Rendered images with source text:
-------
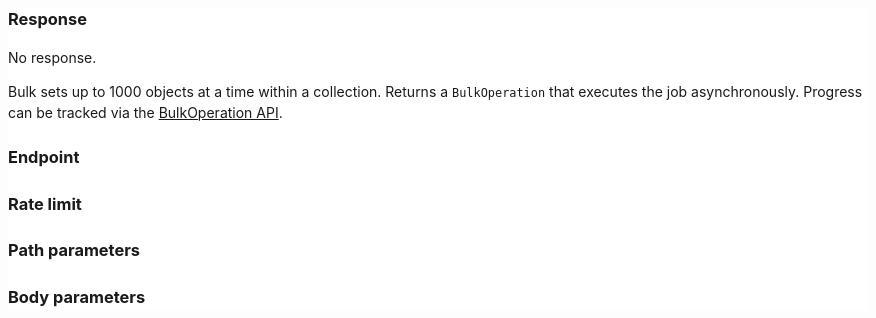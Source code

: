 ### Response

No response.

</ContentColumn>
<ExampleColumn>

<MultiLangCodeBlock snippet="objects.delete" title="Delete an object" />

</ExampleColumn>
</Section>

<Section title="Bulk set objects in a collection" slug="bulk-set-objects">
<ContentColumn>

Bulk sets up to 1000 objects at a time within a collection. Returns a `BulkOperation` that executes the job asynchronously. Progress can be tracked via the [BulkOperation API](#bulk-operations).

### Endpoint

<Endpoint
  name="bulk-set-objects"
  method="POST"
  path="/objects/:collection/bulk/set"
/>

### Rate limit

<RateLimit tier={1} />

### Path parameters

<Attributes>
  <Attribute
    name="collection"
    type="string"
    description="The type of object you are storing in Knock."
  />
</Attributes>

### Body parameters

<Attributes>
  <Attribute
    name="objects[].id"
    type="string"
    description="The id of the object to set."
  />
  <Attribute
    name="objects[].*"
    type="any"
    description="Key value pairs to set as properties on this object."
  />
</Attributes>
-------
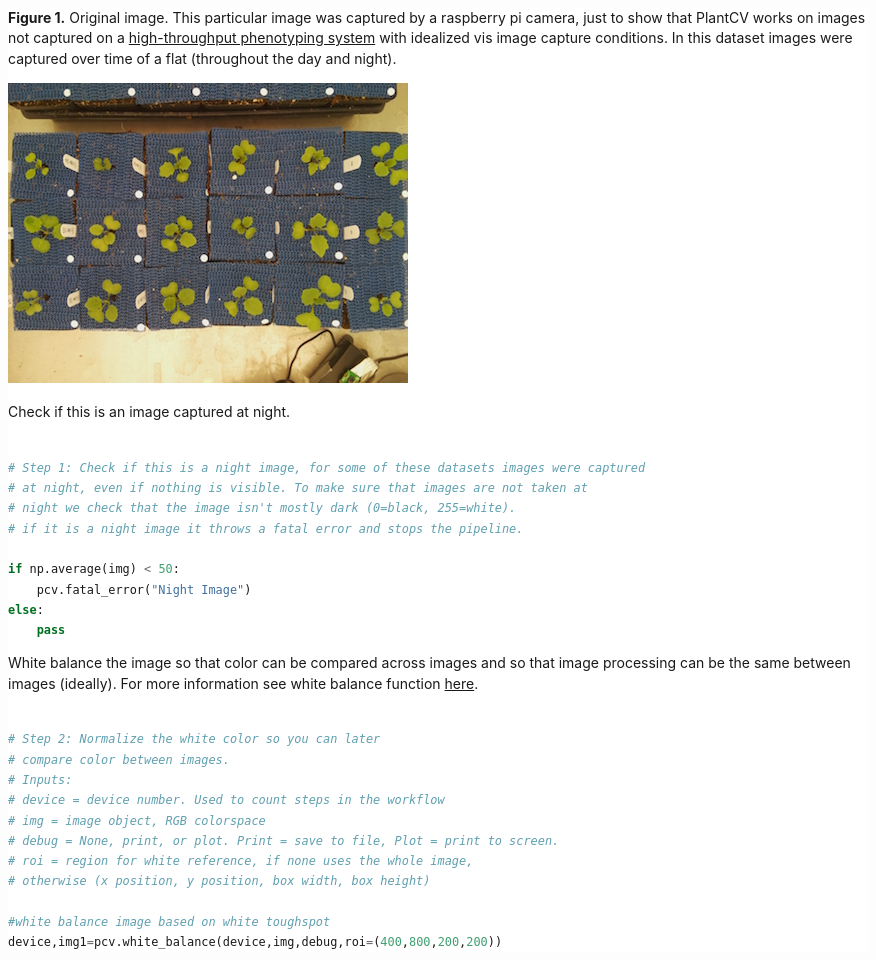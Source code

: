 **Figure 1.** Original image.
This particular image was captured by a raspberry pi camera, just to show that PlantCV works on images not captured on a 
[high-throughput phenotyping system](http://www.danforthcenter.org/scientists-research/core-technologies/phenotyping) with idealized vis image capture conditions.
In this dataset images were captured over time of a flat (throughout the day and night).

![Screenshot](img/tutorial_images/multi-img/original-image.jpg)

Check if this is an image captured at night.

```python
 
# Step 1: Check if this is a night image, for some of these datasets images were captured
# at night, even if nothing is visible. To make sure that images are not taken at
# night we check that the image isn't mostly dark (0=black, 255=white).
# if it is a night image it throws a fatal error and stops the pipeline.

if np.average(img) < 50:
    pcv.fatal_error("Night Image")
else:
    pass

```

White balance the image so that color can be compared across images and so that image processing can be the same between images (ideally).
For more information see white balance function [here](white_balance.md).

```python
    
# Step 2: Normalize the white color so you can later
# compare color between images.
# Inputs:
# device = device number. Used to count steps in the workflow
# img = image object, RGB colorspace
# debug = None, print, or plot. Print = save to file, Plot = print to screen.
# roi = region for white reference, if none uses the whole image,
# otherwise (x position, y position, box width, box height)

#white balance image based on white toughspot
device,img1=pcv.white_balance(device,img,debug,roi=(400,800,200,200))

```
-------
(Task details) List every line from the entries above in which "Section" appears.

(Answer to this task)
</Section>
<Section title="Bulk set objects in a collection" slug="bulk-set-objects">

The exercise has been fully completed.